Find the string "could" in the listing and report every line that has it.

· · · ·

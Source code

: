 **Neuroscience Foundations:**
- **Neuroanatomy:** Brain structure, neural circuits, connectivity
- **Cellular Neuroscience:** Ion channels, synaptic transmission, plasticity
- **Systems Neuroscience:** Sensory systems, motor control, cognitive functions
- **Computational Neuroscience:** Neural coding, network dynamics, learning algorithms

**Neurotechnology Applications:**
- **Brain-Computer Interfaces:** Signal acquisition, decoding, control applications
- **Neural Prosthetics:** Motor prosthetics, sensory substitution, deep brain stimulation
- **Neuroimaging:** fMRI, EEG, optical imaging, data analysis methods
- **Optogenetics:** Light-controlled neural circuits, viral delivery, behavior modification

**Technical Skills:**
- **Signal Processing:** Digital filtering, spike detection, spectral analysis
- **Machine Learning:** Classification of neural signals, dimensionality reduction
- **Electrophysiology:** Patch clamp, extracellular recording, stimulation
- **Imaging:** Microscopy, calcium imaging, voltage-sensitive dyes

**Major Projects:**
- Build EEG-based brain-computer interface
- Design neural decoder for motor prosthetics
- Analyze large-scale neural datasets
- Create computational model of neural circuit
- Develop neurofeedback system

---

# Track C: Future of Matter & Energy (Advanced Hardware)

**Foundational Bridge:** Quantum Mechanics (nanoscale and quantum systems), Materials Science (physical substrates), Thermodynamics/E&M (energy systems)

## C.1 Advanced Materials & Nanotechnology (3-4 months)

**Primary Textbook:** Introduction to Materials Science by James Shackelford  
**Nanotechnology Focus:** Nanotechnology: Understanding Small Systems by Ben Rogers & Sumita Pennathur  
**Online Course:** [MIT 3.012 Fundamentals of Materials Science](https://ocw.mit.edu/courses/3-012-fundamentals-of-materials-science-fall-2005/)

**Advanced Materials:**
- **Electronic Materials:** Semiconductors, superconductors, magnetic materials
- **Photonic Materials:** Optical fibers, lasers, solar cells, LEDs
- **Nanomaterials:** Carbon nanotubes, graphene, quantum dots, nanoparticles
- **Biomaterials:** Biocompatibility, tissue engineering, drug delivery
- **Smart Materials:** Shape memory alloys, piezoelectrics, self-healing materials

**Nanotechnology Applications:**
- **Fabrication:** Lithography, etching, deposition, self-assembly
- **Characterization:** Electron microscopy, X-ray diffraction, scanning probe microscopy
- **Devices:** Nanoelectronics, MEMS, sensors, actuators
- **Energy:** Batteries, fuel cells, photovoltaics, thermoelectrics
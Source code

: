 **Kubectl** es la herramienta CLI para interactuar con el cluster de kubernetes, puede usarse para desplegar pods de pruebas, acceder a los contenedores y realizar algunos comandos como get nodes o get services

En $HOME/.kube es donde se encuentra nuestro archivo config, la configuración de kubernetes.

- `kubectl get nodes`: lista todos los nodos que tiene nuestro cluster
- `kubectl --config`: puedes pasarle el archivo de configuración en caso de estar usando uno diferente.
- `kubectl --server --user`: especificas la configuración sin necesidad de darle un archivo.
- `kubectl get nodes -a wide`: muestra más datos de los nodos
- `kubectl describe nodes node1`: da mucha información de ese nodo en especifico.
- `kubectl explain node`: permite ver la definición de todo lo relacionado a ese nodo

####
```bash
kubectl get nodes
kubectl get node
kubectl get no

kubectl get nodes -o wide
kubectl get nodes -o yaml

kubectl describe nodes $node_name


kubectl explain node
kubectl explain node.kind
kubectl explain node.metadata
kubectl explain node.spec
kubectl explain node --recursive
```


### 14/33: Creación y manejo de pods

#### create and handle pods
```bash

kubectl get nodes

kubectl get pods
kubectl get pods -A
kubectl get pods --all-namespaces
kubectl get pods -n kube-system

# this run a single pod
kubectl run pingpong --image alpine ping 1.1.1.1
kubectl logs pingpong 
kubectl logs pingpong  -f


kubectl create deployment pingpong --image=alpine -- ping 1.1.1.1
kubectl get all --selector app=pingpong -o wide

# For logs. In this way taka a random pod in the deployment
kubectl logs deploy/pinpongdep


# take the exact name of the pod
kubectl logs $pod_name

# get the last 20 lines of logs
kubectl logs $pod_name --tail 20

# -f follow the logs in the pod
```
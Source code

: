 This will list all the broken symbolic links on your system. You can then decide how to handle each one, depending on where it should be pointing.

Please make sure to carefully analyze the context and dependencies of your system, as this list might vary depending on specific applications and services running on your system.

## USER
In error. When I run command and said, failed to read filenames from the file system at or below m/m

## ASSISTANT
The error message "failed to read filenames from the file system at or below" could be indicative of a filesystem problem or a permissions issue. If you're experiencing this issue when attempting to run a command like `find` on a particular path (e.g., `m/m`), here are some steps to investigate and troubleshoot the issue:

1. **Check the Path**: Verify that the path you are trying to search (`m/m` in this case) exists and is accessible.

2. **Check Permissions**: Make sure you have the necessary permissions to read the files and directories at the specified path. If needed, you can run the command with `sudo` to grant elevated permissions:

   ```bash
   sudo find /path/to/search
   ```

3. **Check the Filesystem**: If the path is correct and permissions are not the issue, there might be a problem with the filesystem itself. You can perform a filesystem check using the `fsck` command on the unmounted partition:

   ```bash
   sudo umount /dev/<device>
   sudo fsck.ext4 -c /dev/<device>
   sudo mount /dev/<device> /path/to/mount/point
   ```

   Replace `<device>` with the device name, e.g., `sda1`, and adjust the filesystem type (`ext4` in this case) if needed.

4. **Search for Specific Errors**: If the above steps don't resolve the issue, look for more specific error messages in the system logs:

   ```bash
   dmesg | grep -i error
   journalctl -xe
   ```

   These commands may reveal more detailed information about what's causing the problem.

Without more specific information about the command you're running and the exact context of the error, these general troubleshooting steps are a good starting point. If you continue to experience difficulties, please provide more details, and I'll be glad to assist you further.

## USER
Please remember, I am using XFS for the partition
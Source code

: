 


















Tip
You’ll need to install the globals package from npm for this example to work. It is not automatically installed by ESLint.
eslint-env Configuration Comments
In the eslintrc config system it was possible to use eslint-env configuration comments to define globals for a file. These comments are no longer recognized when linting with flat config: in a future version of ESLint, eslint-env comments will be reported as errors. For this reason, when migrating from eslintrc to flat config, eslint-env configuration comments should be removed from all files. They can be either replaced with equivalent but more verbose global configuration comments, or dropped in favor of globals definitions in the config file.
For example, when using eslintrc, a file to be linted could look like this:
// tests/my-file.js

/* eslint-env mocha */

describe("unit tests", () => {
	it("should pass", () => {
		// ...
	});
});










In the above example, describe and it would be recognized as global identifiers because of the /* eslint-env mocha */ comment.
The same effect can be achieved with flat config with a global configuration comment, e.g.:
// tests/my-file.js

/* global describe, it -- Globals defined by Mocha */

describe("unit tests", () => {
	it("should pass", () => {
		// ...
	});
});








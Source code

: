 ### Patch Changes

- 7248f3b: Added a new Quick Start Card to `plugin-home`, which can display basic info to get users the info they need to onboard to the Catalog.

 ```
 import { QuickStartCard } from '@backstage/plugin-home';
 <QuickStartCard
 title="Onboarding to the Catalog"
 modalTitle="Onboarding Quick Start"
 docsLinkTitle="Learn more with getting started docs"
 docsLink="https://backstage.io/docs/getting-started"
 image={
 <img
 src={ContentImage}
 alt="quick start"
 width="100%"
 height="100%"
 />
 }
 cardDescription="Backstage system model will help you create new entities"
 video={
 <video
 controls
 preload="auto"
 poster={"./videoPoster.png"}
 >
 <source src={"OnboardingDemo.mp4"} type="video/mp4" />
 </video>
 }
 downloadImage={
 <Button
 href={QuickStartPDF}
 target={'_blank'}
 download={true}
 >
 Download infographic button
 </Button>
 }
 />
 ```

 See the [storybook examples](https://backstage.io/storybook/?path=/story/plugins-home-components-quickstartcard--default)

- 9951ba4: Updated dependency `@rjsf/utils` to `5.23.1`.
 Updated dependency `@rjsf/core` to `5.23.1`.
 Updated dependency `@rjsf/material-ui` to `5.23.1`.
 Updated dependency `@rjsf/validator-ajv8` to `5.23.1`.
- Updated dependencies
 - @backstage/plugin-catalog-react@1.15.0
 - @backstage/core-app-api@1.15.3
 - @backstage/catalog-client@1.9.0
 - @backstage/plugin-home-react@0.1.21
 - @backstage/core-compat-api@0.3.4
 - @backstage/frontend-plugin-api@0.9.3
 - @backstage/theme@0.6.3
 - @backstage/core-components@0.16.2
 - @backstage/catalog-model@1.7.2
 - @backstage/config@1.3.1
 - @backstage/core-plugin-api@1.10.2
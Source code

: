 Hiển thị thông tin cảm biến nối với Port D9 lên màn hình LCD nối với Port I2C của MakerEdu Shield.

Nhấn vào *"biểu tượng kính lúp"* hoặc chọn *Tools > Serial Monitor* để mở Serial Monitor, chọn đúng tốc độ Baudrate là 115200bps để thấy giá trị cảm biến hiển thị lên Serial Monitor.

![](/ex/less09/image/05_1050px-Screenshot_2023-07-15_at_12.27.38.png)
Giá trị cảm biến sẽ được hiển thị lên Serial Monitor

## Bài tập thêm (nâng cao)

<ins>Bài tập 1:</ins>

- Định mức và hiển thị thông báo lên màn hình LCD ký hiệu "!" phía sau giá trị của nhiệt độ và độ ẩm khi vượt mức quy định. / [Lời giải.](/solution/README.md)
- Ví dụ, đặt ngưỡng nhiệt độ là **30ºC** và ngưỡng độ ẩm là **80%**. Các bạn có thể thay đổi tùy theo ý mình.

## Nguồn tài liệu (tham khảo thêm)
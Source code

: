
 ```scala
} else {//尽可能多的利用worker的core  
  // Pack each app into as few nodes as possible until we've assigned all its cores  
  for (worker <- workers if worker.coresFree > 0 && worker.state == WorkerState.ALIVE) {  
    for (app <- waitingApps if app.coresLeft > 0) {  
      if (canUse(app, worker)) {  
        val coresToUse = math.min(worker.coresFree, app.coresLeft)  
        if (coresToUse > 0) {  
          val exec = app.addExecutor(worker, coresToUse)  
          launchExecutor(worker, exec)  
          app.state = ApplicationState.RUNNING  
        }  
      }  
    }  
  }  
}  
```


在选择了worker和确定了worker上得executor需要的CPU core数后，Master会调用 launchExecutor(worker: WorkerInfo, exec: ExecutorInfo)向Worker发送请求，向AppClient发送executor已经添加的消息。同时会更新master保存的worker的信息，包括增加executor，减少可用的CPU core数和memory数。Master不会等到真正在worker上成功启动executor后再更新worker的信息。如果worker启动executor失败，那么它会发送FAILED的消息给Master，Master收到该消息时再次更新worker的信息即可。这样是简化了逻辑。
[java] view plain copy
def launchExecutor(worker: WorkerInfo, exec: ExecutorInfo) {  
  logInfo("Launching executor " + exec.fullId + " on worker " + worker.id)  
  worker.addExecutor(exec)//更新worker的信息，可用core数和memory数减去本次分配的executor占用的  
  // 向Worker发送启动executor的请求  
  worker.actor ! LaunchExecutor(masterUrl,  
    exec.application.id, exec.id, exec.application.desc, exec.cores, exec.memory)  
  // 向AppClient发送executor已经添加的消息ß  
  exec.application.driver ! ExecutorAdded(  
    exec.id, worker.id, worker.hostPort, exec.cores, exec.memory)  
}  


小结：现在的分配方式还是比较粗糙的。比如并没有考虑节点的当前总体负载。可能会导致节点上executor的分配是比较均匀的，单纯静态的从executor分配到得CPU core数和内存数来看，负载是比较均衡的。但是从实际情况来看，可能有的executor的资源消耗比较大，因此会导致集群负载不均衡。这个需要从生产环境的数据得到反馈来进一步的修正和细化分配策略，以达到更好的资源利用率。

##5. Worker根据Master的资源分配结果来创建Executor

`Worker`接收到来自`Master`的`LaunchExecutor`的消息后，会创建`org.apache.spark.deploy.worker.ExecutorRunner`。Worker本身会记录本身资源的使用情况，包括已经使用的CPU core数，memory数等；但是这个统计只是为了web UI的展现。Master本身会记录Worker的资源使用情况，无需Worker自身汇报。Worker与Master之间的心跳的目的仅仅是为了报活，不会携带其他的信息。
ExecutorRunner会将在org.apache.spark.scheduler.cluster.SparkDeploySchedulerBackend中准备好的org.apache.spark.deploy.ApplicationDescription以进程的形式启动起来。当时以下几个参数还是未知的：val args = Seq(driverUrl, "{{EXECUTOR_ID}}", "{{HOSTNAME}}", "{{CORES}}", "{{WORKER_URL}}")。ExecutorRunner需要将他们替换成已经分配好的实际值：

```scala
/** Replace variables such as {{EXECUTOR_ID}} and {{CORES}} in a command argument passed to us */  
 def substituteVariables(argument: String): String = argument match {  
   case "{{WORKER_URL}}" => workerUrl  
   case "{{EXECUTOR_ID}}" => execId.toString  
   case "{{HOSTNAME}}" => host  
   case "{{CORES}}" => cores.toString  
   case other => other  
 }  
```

· · · ·

WRITTEN RESPONSE:
The error message "failed to read filenames from the file system at or below" could be indicative of a filesystem problem or a permissions issue. If you're experiencing this issue when attempting to run a command like `find` on a particular path (e.g., `m/m`), here are some steps to investigate and troubleshoot the issue:
For example, when using eslintrc, a file to be linted could look like this:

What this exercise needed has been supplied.